Abstract
Background: Caffeic acid phenethyl ester and Dasatinib in combination, when used incongruous proportions and durations, present an antitumor potential for glioma in vitro, suggesting a high therapeutic potential for glioma treatment.
Objective: In the present study, we addressed the question whether CAPE and Dasatinib target multiple pathways involved in tumor growth, proliferation and development on an in vivo rat model of glioma.
Method: Expression analysis of proteins thought to be mediating proliferation, cell motility, angiogenesis, and invasion was carried out to delineate the antineoplastic action of CAPE and Dasatinib.

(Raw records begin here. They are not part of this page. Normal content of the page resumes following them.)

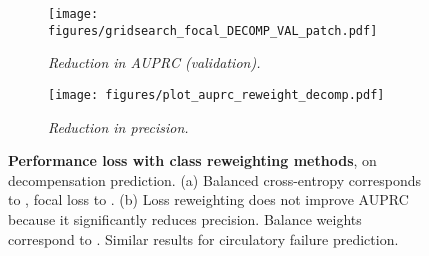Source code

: \documentclass[nohyperref]{article}
\begin{document}
\begin{figure}[h]
\centering
\begin{subfigure}[b]{0.32\textwidth}
  \centering
\texttt{[image: figures/gridsearch\_focal\_DECOMP\_VAL\_patch.pdf]} 
  \caption{\textit{Reduction in AUPRC (validation).}}
\label{fig:grid_focal_decomp}
\end{subfigure} \hspace{4em}
\begin{subfigure}[b]{0.32\textwidth}
  \centering
  \texttt{[image: figures/plot\_auprc\_reweight\_decomp.pdf]}
  \caption{\textit{Reduction in precision.}}
  \label{fig:rw_PR_curve_decomp}
\end{subfigure}
\caption{\textbf{Performance loss with class reweighting methods}, on decompensation prediction. (a) Balanced cross-entropy corresponds to , focal loss to . (b) Loss reweighting does not improve AUPRC because it significantly reduces precision. Balance weights correspond to . Similar results for circulatory failure prediction.}
\label{fig:additional_PR_reweight}
\end{figure}
\end{document}
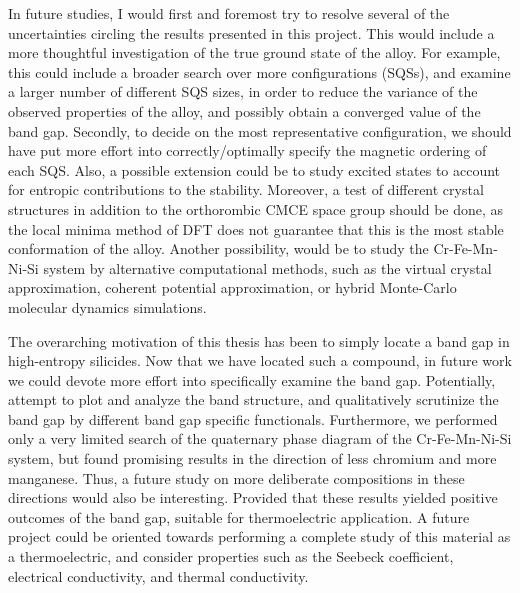 \documentclass[UKenglish]{ifimaster}  %
\begin{document}
In future studies, I would first and foremost try to resolve several of the uncertainties circling the results presented in this project. This would include a more thoughtful investigation of the true ground state of the  alloy. For example, this could include a broader search over more configurations (SQSs), and examine a larger number of different SQS sizes, in order to reduce the variance of the observed properties of the alloy, and possibly obtain a converged value of the band gap. Secondly, to decide on the most representative configuration, we should have put more effort into correctly/optimally specify the magnetic ordering of each SQS. Also, a possible extension could be to study excited states to account for entropic contributions to the stability.  Moreover, a test of different crystal structures in addition to the orthorombic CMCE space group should be done, as the local minima method of DFT does not guarantee that this is the most stable conformation of the alloy. Another possibility, would be to study the Cr-Fe-Mn-Ni-Si system by alternative computational methods, such as the virtual crystal approximation, coherent potential approximation, or hybrid Monte-Carlo molecular dynamics simulations.

The overarching motivation of this thesis has been to simply locate a band gap in high-entropy silicides. Now that we have located such a compound, in future work we could devote more effort into specifically examine the band gap. Potentially, attempt to plot and analyze the band structure, and qualitatively scrutinize the band gap by different band gap specific functionals. Furthermore, we performed only a very limited search of the quaternary phase diagram of the Cr-Fe-Mn-Ni-Si system, but found promising results in the direction of less chromium and more manganese. Thus, a future study on more deliberate compositions in these directions would also be interesting. Provided that these results yielded positive outcomes of the band gap, suitable for thermoelectric application. A future project could be oriented towards performing a complete study of this material as a thermoelectric, and consider properties such as the Seebeck coefficient, electrical conductivity, and thermal conductivity. 

\appendix


\backmatter{}
\printbibliography
\end{document}
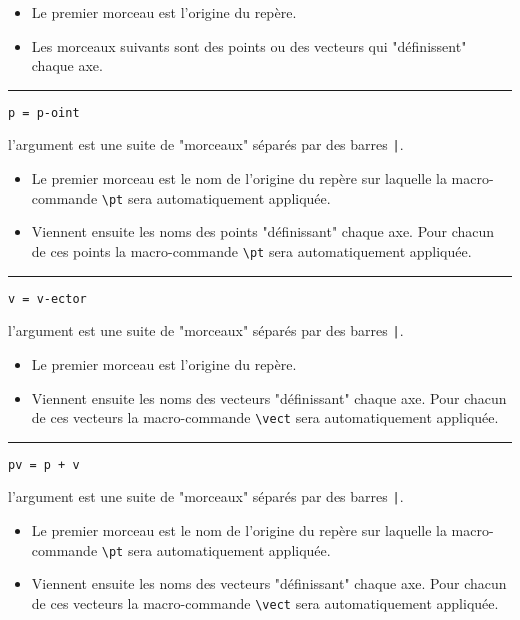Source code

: \documentclass[12pt,a4paper]{article}
\theoremstyle{definition}
\newcommand\env[1]{\texttt{#1}}
\newcommand\macro[1]{\env{\textbackslash{}#1}}
\newcommand\separation{
    \medskip
    \hfill\rule{0.5\textwidth}{0.75pt}\hfill
    \medskip
}
\newcommand\mwhyprefix[2]{%
    \texttt{#1 = #1-#2}%
}
\newcommand\prefix[1]{%
    \texttt{#1}%
}
\begin{document}
\begin{itemize}[topsep=0pt]
	\item Le premier morceau est l'origine du repère.

	\item Les morceaux suivants sont des points ou des vecteurs qui "définissent" chaque axe.
\end{itemize}


\separation

 \hfill \mwhyprefix{p}{oint}

\IDarg{} l'argument est une suite de "morceaux" séparés par des barres \verb+|+.

\begin{itemize}[topsep=0pt]
	\item Le premier morceau est le nom de l'origine du repère sur laquelle la macro-commande \macro{pt} sera automatiquement appliquée.

	\item Viennent ensuite les noms des points "définissant" chaque axe. Pour chacun de ces points la macro-commande \macro{pt} sera automatiquement appliquée.
\end{itemize}


\separation

 \hfill \mwhyprefix{v}{ector}

\IDarg{} l'argument est une suite de "morceaux" séparés par des barres \verb+|+.

\begin{itemize}[topsep=0pt]
	\item Le premier morceau est l'origine du repère.

	\item Viennent ensuite les noms des vecteurs "définissant" chaque axe. Pour chacun de ces vecteurs la macro-commande \macro{vect} sera automatiquement appliquée.
\end{itemize}


\separation

 \hfill \prefix{pv = p + v}

\IDarg{} l'argument est une suite de "morceaux" séparés par des barres \verb+|+.

\begin{itemize}[topsep=0pt]
	\item Le premier morceau est le nom de l'origine du repère sur laquelle la macro-commande \macro{pt} sera automatiquement appliquée.

	\item Viennent ensuite les noms des vecteurs "définissant" chaque axe. Pour chacun de ces vecteurs la macro-commande \macro{vect} sera automatiquement appliquée.
\end{itemize}
\end{document}
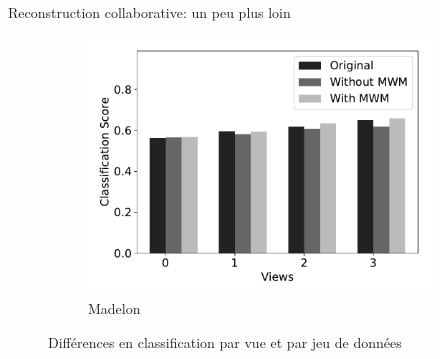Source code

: \documentclass[hyperref={pdfpagelabels=false}]{beamer}
\begin{document}
\begin{frame}{Reconstruction collaborative: un peu plus loin}
\begin{figure}[!h]
\begin{subfigure}[c]{0.45\textwidth}
                \includegraphics[scale=.26]{cs_madelon}
                \caption{Madelon}
            \end{subfigure}
            \caption{Différences en classification par vue et par jeu de 
            données}
        \end{figure}
    \end{frame}
\end{document}
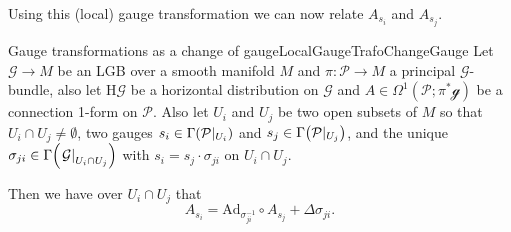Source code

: \documentclass[reqno,a4paper,oneside]{amsart}
\theoremstyle{plain}
\theoremstyle{remark}
\theoremstyle{definition}
\begin{document}
Using this (local) gauge transformation we can now relate $A_{s_i}$ and $A_{s_j}$.

\begin{propositions}{Gauge transformations as a change of gauge}{LocalGaugeTrafoChangeGauge}
Let $\mathcal{G} \to M$ be an LGB over a smooth manifold $M$ and $\pi\colon\mathcal{P} \to M$ a principal $\mathcal{G}$-bundle, also let $\mathrm{H}\mathcal{G}$ be a horizontal distribution on $\mathcal{G}$ and $A \in \Omega^1(\mathcal{P}; \pi^*\mathcal{g})$ be a connection 1-form on $\mathcal{P}$. Also let $U_i$ and $U_j$ be two open subsets of $M$ so that $U_i \cap U_j \neq \emptyset$, two gauges $s_i \in \Gamma\mleft(\mathcal{P}|_{U_i}\mright)$ and $s_j \in \Gamma\mleft(\mathcal{P}|_{U_j}\mright)$, and the unique $\sigma_{ji} \in \Gamma\mleft( \mleft.\mathcal{G}\mright|_{U_i \cap U_j} \mright)$ with $s_i = s_j \cdot \sigma_{ji}$ on $U_i \cap U_j$.

Then we have over $U_i \cap U_j$ that
\begin{equation*}
A_{s_i}
=
\mathrm{Ad}_{\sigma_{ji}^{-1}}\circ A_{s_j}
	+ \Delta\sigma_{ji}.
\end{equation*}
\end{propositions}
\end{document}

Results: CAPE and Dasatinib modulate the expression of proteins having potential interactive crosstalk with major oncogenic pathways involved in glioma progression. Our results showed that combination treatment modulates the expression of p53 in group co-administered with CAPE and Dasatinib after glioma induction in comparison to the group induced with glioma only. EGFR and PCNA expression were significantly altered in the co-treated group in comparison with the glioma-induced group. The effects of CAPE and Dasatinib treatment were further evaluated on the AKT pathway by Western blot analysis. The co-treated group showed a significant reduction in the expression of AKT. The histopathological analysis further backed the antiproliferative and anti invasive effects of CAPE and Dasatinib.
Conclusion: This study in totality suggests that the combinational therapy remarkably reduces the proliferation of glioma cells in vivo, suggesting that CAPE and Dasatinib therapy could be exploited for the management of gliomas without showing drug-related resistances and side effects, suggesting a high therapeutic potential of the therapy in glioma.
Keywords: Antineoplastic agents, brain neoplasms, caffeic acid phenethyl ester, dasatinib, glioma, protein kinase inhibitors, wistar rats.